Sadie begins with the murder of Sadie's thirteen-year-old sister, Mattie Southern, after she'd left their home in Cold Creek, Colorado, ostensibly to search out their mother Claire, who'd left 3 years earlier. Mattie had never given up hope on her mother, an addict who'd showered her meagre love and limited attention on her youngest daughter and essentially ignored or was hostile to her eldest.
I can't even put into words what it's like to swallow down a moment like that, but I can tell you exactly how bitter it tastes. (pg. 55-6)
Sadie had given all of herself to her baby sister and mothered Mattie even more, when at 16, it was just the two of them, abandoned and living in a trailer park run by their surrogate grandmother, May Beth Foster.  When Sadie disappears eight months after her sister's murder and her car found abandoned the next month, May Beth contacts WNRK New York to get some media attention and help. So begins a serialized podcast, The Girls, by producer West McCray, who pursues Sadie's story and consequently Mattie's as well.

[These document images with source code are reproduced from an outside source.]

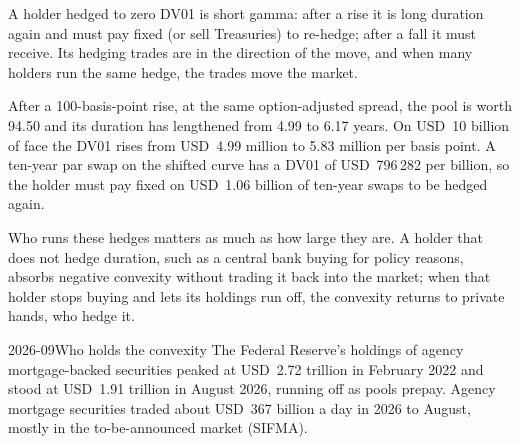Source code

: A holder hedged to zero DV01 is short gamma: after a rise it is long duration again and
must pay fixed (or sell Treasuries) to re-hedge; after a fall it must receive. Its
hedging trades are in the direction of the move, and when many holders run the same
hedge, the trades move the market.

\begin{example}\label{ex:rc:mortgage-modelling:event}
After a 100-basis-point rise, at the same option-adjusted spread, the pool is worth 94.50
and its duration has lengthened from 4.99 to 6.17 years. On USD~10 billion of face the
DV01 rises from USD~4.99 million to 5.83 million per basis point. A ten-year par swap on
the shifted curve has a DV01 of USD~796\,282 per billion, so the holder must pay fixed on
USD~1.06 billion of ten-year swaps to be hedged again.
\end{example}

Who runs these hedges matters as much as how large they are. A holder that does not
hedge duration, such as a central bank buying for policy reasons, absorbs negative
convexity without trading it back into the market; when that holder stops buying and
lets its holdings run off, the convexity returns to private hands, who hedge it.

\begin{omfigure}

\label{fig:rc:mortgage-modelling:fed}
\end{omfigure}

\begin{dated}{2026-09}{Who holds the convexity}\label{dat:rc:mortgage-modelling:holders}
The Federal Reserve's holdings of agency mortgage-backed securities peaked at USD~2.72
trillion in February 2022 and stood at USD~1.91 trillion in August 2026, running off as
pools prepay. Agency mortgage securities traded about USD~367 billion a day in 2026 to
August, mostly in the to-be-announced market (SIFMA).
\end{dated}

The Girls explores what happens when a devastating crime reveals a deeply unsettling mystery. It's a story about family, about sisters, and the untold lives lived in small-town America. It's about the lengths we go to protect the ones we love. . . and the high price we pay when we can't. (pg. 1)
Sadie alternates between The Girls podcast and Sadie's telling of her pursuit of justice for her sister. West's podcast includes narration and interviews with persons of interest as he tries to locate Sadie, all the while unravelling her story. There's May Beth Foster who acts as his home base for information and clarification, and then the people Sadie meets along her journey. The chapters based on Sadie's pursuit of Mattie's murderer begin at an out-of-town diner where Sadie suggests she's looking for her father, always showing a photo of her family with Claire's ex, Keith. From that starting point, she gets one lead after another, desperate to locate the man she is convinced is responsible for Mattie's death. Mixed with reminiscences, many unsettling, as triggered by those she meets, Sadie must uncover Keith's story, told from the points of view of those who considered him a good guy and those who won't reveal much from the cloak of shame and trauma. Regardless, she pursues and inevitably helps in ways she might never know.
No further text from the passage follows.